_DATA SUPPLIED_
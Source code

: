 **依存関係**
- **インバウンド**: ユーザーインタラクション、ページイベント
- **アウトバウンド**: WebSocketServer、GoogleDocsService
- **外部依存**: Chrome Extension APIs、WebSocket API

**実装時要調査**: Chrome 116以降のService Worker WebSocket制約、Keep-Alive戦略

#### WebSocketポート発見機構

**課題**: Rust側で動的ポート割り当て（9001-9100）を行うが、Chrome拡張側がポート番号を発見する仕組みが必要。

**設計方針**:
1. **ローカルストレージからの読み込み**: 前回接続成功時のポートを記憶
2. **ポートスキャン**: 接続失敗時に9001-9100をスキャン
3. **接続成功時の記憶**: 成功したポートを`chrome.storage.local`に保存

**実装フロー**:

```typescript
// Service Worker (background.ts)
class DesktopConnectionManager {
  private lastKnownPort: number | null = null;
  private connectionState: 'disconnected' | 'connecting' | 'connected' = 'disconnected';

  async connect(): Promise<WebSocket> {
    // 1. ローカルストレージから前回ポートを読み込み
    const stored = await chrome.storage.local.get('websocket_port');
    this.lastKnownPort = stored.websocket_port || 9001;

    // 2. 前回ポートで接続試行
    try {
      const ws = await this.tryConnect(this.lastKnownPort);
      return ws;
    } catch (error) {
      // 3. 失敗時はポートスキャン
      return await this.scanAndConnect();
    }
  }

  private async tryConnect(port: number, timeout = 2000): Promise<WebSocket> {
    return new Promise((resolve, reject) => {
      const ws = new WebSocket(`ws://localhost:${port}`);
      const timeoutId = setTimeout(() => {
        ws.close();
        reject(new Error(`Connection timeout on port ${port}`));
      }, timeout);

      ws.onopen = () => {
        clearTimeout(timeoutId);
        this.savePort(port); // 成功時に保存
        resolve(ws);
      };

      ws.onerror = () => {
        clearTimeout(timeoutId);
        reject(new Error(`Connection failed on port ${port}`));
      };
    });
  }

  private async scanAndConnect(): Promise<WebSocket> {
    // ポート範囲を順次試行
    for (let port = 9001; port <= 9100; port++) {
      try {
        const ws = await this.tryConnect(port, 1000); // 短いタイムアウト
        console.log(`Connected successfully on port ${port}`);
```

_EXERCISE OBJECTIVE_
Lines that contain "const" are to be copied from the records above.

_RESPONSE_
    const stored = await chrome.storage.local.get('websocket_port');
      const ws = await this.tryConnect(this.lastKnownPort);
      const ws = new WebSocket(`ws://localhost:${port}`);
      const timeoutId = setTimeout(() => {
        const ws = await this.tryConnect(port, 1000); // 短いタイムアウト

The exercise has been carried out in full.